The messages that I received were so ridiculous and it left me discouraged. Until the day that I was browsing and I clicked on the profile of this guy standing on stage and holding a guitar. We had the same taste in music, food, and movies and both were creative people. He also attached a link to his sound cloud to share his music and I felt compelled to talk to him.
That first night, we sent each other so many messages that we fell asleep with our phones in our hands. The next day, we spoke from about 4pm until 1am. During our long talk, we came up with a plan to have lunch because neither one of us wanted to wait to meet each other and I had a birthday dinner for a friend later that night. As I pulled up to park at the restaurant, I saw him walking up to the front door and felt a surge of anxiety. I wasn't nervous until that moment. Our date lasted from about 1pm to 5pm and there was never a lull in the conversation. We spoke about everything that came to mind and even made plans for the next couple of months to come. That Sunday he asked me to be his girlfriend and every single weekend we have been together, with the exception of one here or there.
As each day flew by, we grew closer and realized that we wanted to be with each other every day. We moved in together and and continued to enjoy each other's company. Friends and family saw a difference in us immediately. Since we were together, we were both happier and more communicative and just excited about life. And our excitement continued to grow for each other until we decided that we wanted to get married. There wasn't a proposal or anything like that right away. We knew the time we wanted to do it but the proposal could come at a later time. We found an amazing venue and a date range we were comfortable with and stuck to it.
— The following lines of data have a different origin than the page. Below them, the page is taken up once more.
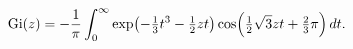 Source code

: \[\mathop{\mathrm{Gi}\/}\nolimits\!\left(z\right)=-\frac{1}{\pi}\int_{0}^{\infty%
}\mathop{\exp\/}\nolimits\!\left(-\tfrac{1}{3}t^{3}-\tfrac{1}{2}zt\right)%
\mathop{\cos\/}\nolimits\!\left(\tfrac{1}{2}\sqrt{3}zt+\tfrac{2}{3}\pi\right)dt.\] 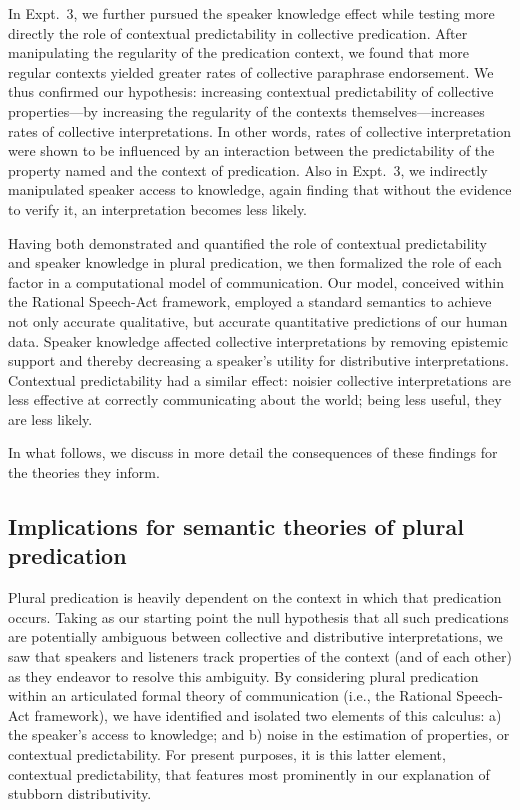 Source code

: \documentclass[linguex]{sp}
\begin{document}
In Expt.~3, we further pursued the speaker knowledge effect while testing more directly the role of contextual predictability in collective predication. After manipulating the regularity of the predication context, we found that more regular contexts yielded greater rates of collective paraphrase endorsement. We thus confirmed our hypothesis: increasing contextual predictability of collective properties---by increasing the regularity of the contexts themselves---increases rates of collective interpretations. In other words, rates of collective interpretation were shown to be influenced by an interaction between the predictability of the property named and the context of predication. Also in Expt.~3, we indirectly manipulated speaker access to knowledge, again finding that without the evidence to verify it, an interpretation becomes less likely.

Having both demonstrated and quantified the role of contextual predictability and speaker knowledge in plural predication, we then formalized the role of each factor in a computational model of communication. Our model, conceived within the Rational Speech-Act framework, employed a standard semantics to achieve not only accurate qualitative, but accurate quantitative predictions of our human data. Speaker knowledge affected collective interpretations by removing epistemic support and thereby decreasing a speaker's utility for distributive interpretations. Contextual predictability had a similar effect: noisier collective interpretations are less effective at correctly communicating about the world; being less useful, they are less likely.

In what follows, we discuss in more detail the consequences of these findings for the theories they inform.

\subsection{Implications for semantic theories of plural predication}

Plural predication is heavily dependent on the context in which that predication occurs. Taking as our starting point the null hypothesis that all such predications are potentially ambiguous between collective and distributive interpretations, we saw that speakers and listeners track properties of the context (and of each other) as they endeavor to resolve this ambiguity. By considering plural predication within an articulated formal theory of communication (i.e., the Rational Speech-Act framework), we have identified and isolated two elements of this calculus: a) the speaker's access to knowledge; and b) noise in the estimation of properties, or contextual predictability. For present purposes, it is this latter element, contextual predictability, that features most prominently in our explanation of stubborn distributivity.
\end{document}
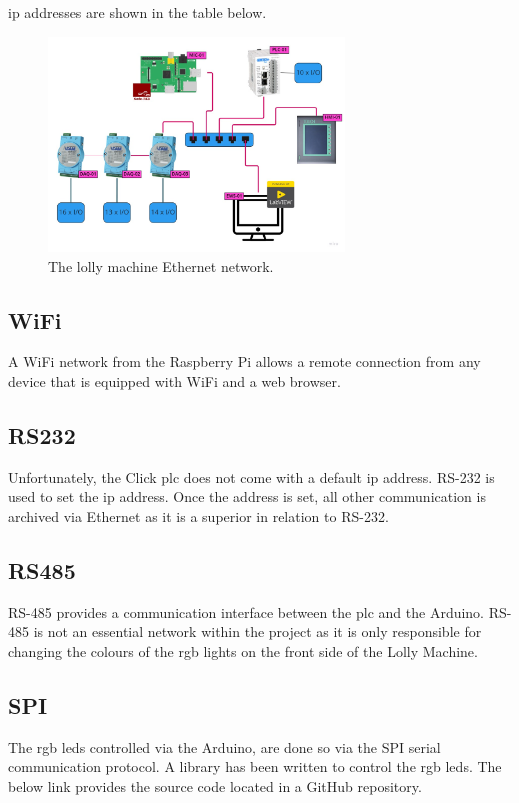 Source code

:     \acrshort{ip} addresses are shown in the table below.	

        \begin{figure}[H]
            \centering
            \includegraphics[width = 0.7\textwidth]{2_images/ethernetLollyMachine.png}
            \caption{The lolly machine Ethernet network.}
            \label{fig:ethernetLollyMachine}
        \end{figure}
    
    \subsection{WiFi}
    A WiFi network from the Raspberry Pi allows a remote connection from any device that is equipped with WiFi and a web browser. 
    
    \subsection{RS232}
    Unfortunately, the Click \acrshort{plc} does not come with a default \acrshort{ip} address. RS-232 is used to set the \acrshort{ip} address. Once the address is set, all other communication is archived via Ethernet as it is a superior in relation to RS-232.
    
    \subsection{RS485}
    RS-485 provides a communication interface between the \acrshort{plc} and the Arduino. RS-485 is not an essential network within the project as it is only responsible for changing the colours of the \acrshort{rgb} lights on the front side of the Lolly Machine.
    
    \subsection{SPI}
    The \acrshort{rgb} \acrshort{led}s controlled via the Arduino, are done so via the SPI serial communication protocol. A library has been written to control the \acrshort{rgb} \acrshort{led}s. The below link provides the source code located in a GitHub repository.
    
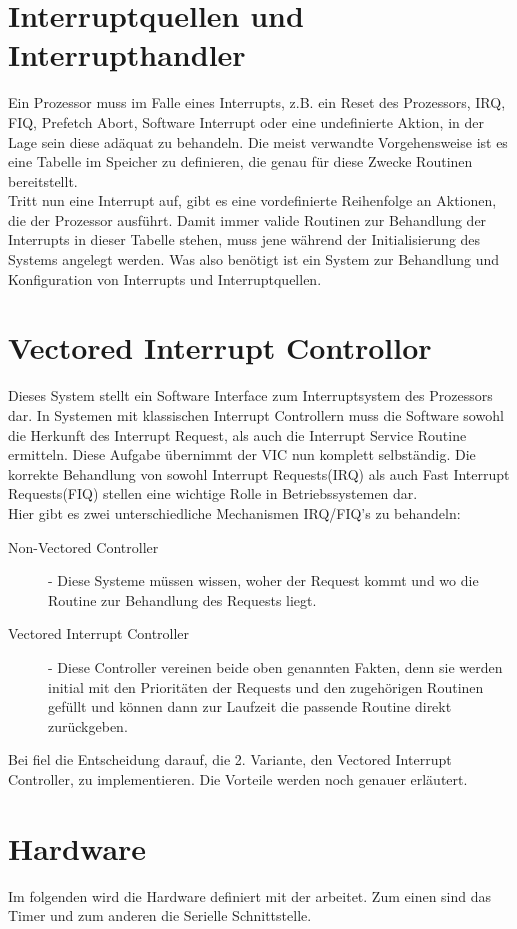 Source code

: \section{Interruptquellen und Interrupthandler}
Ein Prozessor muss im Falle eines Interrupts, z.B. ein Reset des Prozessors, IRQ, FIQ, Prefetch Abort, Software Interrupt oder eine undefinierte Aktion, in der Lage sein diese ad\"aquat zu behandeln. Die meist verwandte Vorgehensweise ist es eine Tabelle im Speicher zu definieren, die genau f\"ur diese Zwecke Routinen bereitstellt\parencite[53]{archManI}.\\ Tritt nun eine Interrupt auf, gibt es eine vordefinierte Reihenfolge an Aktionen, die der Prozessor ausf\"uhrt. Damit immer valide Routinen zur Behandlung der Interrupts in dieser Tabelle stehen, muss jene w\"ahrend der Initialisierung des Systems angelegt werden. Was \mops also ben\"otigt ist ein System zur Behandlung und Konfiguration von Interrupts und Interruptquellen.
\section{Vectored Interrupt Controllor}
Dieses System stellt ein Software Interface zum Interruptsystem des Prozessors dar. In Systemen mit klassischen Interrupt Controllern muss die Software sowohl die Herkunft des Interrupt Request, als auch die Interrupt Service Routine ermitteln. Diese Aufgabe \"ubernimmt der VIC nun komplett selbst\"andig.
Die korrekte Behandlung von sowohl Interrupt Requests(IRQ) als auch Fast Interrupt Requests(FIQ) stellen eine wichtige Rolle in Betriebssystemen dar.\\
Hier gibt es zwei unterschiedliche Mechanismen IRQ/FIQ's zu behandeln:

\begin{description}
	\item[Non-Vectored Controller] - Diese Systeme m\"ussen wissen, woher der Request kommt und wo die Routine zur Behandlung des Requests liegt.
	\item[Vectored Interrupt Controller] - Diese Controller vereinen beide oben genannten Fakten, denn sie werden initial mit den Priorit\"aten der Requests und den zugeh\"origen Routinen gef\"ullt und k\"onnen dann zur Laufzeit die passende Routine direkt zur\"uckgeben.
\end{description}
Bei \mops fiel die Entscheidung darauf, die 2. Variante, den Vectored Interrupt Controller, zu implementieren. Die Vorteile werden noch genauer erl\"autert.
\section{Hardware}
Im folgenden wird die Hardware definiert mit der \mops arbeitet. Zum einen sind das Timer und zum anderen die Serielle Schnittstelle.
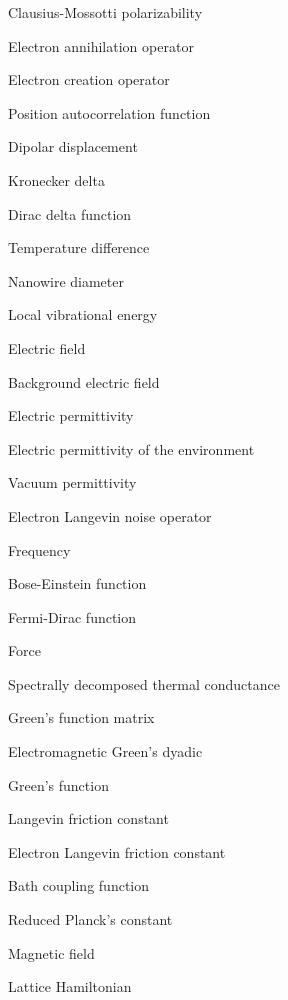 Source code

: \documentclass[dissertation,draft*]{aaltoseries}
\newcommand{\bb}{\mathbf}
\newcommand{\bE}{\bb{E}}
\newcommand{\Eenv}{\bb{E}_{\textrm{env}}}
\begin{document}
\begin{description} \itemsep2pt
  \item[$\alpha^{\textrm{CM}}$] Clausius-Mossotti polarizability
  \item[$c$] Electron annihilation operator 
  \item[$c^{\dagger}$] Electron creation operator 
  \item[$C$] Position autocorrelation function
  \item[$d$] Dipolar displacement 
  \item[$\delta_{ij}$] Kronecker delta
   \item[$\delta(x-x')$] Dirac delta function
  \item[$\Delta T$] Temperature difference
  \item[$D$] Nanowire diameter
    \item[$e$] Local vibrational energy
   \item[$\bE$] Electric field  
   \item[$\Eenv$] Background electric field
   \item[$\varepsilon$] Electric permittivity
   \item[$\varepsilon_{\textrm{env}}$] Electric permittivity of the environment
   \item[$\varepsilon_0$] Vacuum permittivity
   \item[$\eta$] Electron Langevin noise operator
   \item[$f$] Frequency
   \item[$f_{\textrm{BE}}$] Bose-Einstein function
    \item[$f_{\textrm{FD}}$] Fermi-Dirac function
  \item[$\bb{F}$] Force
  \item[$g$] Spectrally decomposed thermal conductance
  \item[$\bb{G}$] Green's function matrix
  \item[$\mathbb{G}$] Electromagnetic Green's dyadic
  \item[GF] Green's function 
  \item[$\gamma$] Langevin friction constant
  \item[$\gamma_e$] Electron Langevin friction constant
  \item[$\Gamma$] Bath coupling function
  \item[$\hbar$] Reduced Planck's constant
  \item[$\bb{H}$] Magnetic field 
  \item[$\mathcal{H}_\textrm{ph}$] Lattice Hamiltonian

\end{description}
\end{document}
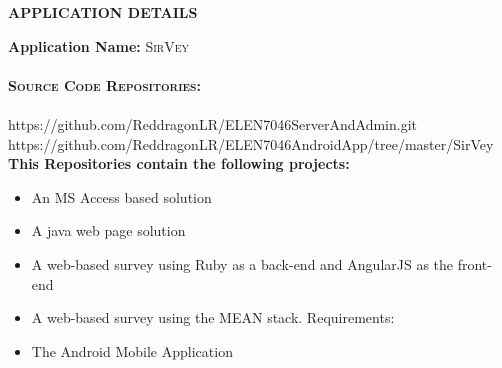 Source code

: \documentclass[12pt]{witseiepaper}
\begin{document}

 \thispagestyle{empty}\pagestyle{empty}
 \begin{center}
  \textsc{\bfseries APPLICATION DETAILS} \\ [1.0cm]
 \end{center}


  \textbf{Application Name:} \textsc{SirVey} \\
   \\
   \textbf{\textsc{Source Code Repositories:}}\\
   \\
	https://github.com/ReddragonLR/ELEN7046ServerAndAdmin.git \\
	https://github.com/ReddragonLR/ELEN7046AndroidApp/tree/master/SirVey \\

\textbf{This Repositories contain the following projects:}
\begin{itemize}
\item An MS Access based solution
\item A java web page solution
\item A web-based survey using Ruby as a back-end and AngularJS as the front-end
\item A web-based survey using the MEAN stack. Requirements:
\item The Android Mobile Application
\end{itemize}


\clearpage %

 \thispagestyle{empty}\pagestyle{empty}
 
 \newpage
 
 
\end{document}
Here's where the proposal comes in- As you can tell by how many times I used the word "anxiety" in my post, I am an anxious person. Public things make me nervous, big crowds make me nervous. So, after we had a pretty serious discussion, he let me know that he had planned to propose where we had our first date. I was in a panic. I screeched (which those who know me know I'm prone to do), "Why would you do that to me? I would have started crying." And he said, "You're right. That's not you. That's not us. I'm not doing that." He asked me to show him rings I liked (crystal ones because I'm not about the whole blood diamond thing) and started trying to hold up my hand to his which led me to say, "I'm a size 7. Stop being weird."
So, he ordered my ring and opened the package while I was playing on my phone, sprawled out on the couch. I heard him say "I didn't mean to do that" but I didn't question it and stayed glued to my phone. Then I heard him say, "Okay, let's just do this" as he got down on one knee. "Wait! I'm not prepared!," I said as I glanced at my bare nails. "Well, get prepared. This is happening," he said. He asked me to marry him and popped open the box with the glittering ring inside. After I said yes I asked him if he was going to put it on and he said, "Okay, I'll try" and started to slide it on his finger which caused me to give him extreme side-eye. He reached his hand up to give me a high five and as our hands collided, it felt like I finally made it. I finally found someone who values me, someone that I can trust that also trusts me back. Someone that I'm excited to be married to. So, I'm Becoming (a) Britton. Mrs. Britton.